We next analyze the expression landscape of the mouse cortex as profiled by the 10x platform, where the reference taxonomy reports 113 glutamatergic and 97 GABAergic t-types [56] (Fig. 3, Figs. S16 and S17). In contrast, MMIDAS infers 97 glutamatergic and 70 GABAergic categories (Fig. 3a,b). As before, Fig. 3c,d,e and Fig. S18 quantify that MMIDAS offers a significantly more reproducible and identifiable characterization of the discrete neuronal diversity compared to the reference taxonomy. Indeed, the superiority of MMIDAS is even more evident in analyzing data obtained by the 10x platform, whose throughput, noise level, and gene dropout rate all tend to be higher [54].

Figure 3. Characterizing discrete and continuous diversity in the adult mouse ACA, AUD, MOp, PTLp, RSP, SSp, VIS neurons sequenced with the 10xv2 platform.

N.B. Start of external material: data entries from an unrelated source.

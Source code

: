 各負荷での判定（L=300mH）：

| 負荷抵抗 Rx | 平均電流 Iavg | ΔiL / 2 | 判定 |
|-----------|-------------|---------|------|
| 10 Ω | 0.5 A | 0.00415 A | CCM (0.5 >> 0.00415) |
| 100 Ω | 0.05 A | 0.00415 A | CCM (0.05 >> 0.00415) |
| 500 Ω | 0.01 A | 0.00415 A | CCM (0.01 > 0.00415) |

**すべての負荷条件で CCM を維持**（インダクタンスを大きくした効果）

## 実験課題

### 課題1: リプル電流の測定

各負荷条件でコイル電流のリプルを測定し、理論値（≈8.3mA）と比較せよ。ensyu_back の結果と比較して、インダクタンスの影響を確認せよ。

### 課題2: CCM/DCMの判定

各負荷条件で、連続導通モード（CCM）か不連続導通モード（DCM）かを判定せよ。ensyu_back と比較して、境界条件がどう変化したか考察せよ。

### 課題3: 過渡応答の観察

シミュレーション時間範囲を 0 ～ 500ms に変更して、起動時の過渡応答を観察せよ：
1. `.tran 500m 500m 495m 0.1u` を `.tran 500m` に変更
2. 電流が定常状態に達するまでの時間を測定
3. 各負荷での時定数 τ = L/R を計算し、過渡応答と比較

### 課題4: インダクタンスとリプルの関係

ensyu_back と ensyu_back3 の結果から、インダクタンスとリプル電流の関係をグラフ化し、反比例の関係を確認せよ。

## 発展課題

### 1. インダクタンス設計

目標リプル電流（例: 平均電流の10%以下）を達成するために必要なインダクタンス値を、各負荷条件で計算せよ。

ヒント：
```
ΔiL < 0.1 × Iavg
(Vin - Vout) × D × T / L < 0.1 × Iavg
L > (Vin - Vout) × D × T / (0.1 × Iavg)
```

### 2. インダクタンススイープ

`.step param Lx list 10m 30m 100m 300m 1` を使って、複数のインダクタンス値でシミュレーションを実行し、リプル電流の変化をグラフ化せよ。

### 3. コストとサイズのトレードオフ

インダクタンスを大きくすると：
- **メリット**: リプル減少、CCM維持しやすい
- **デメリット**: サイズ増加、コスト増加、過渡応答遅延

(a) Mutual information scores between 113 excitatory (glutamatergic) t-types identified by scrattch.hicat [56] (y-axis) and 97 consensus categories inferred by MMIDAS (x-axis). (b) Mutual information scores between 92 inhibitory (GABAergic) t-types [56](y-axis) and 70 consensus categories inferred by MMIDAS (x-axis). (c) Balanced classification accuracy based on 10-fold cross-validation (mean and standard deviation), evaluated across a 100-dimensional linear and a 10-dimensional non-linear embeddings for three groups of class labels: t-types in the reference taxonomy, merged t-types, and the transcriptomic categories inferred by MMIDAS. (d,e) Average Silhouette scores per-cluster, for cells in glutamatergic and GABAergic classes. Merged t-types use the linear embedding and MMIDAS T categories use the non-linear embedding. (f) Latent representation of the continuous diversity for L2/3 IT cells, color coded by cortical regions, compared to (g), which is color-coded by their t-types. (h) Confusion matrix for predicting cortical regions from the inferred continuous representation of L2/3 IT neurons. Classification accuracy: 68%. (i) Continuous latent representation of L4/5 IT cells, color coded by cortical regions and (j) color coded by their t-types. (k) Confusion matrix for predicting cortical regions, with accuracy 77%, using the inferred continuous representation of L4/5 IT neurons. (l,m,n) Same as f,g,h, respectively, but for Vip cells, showing that the latent representation encodes neither spatial gradients (accuracy 22%) nor cell type information (accuracy 32%, Fig. S19c) for Vip cells.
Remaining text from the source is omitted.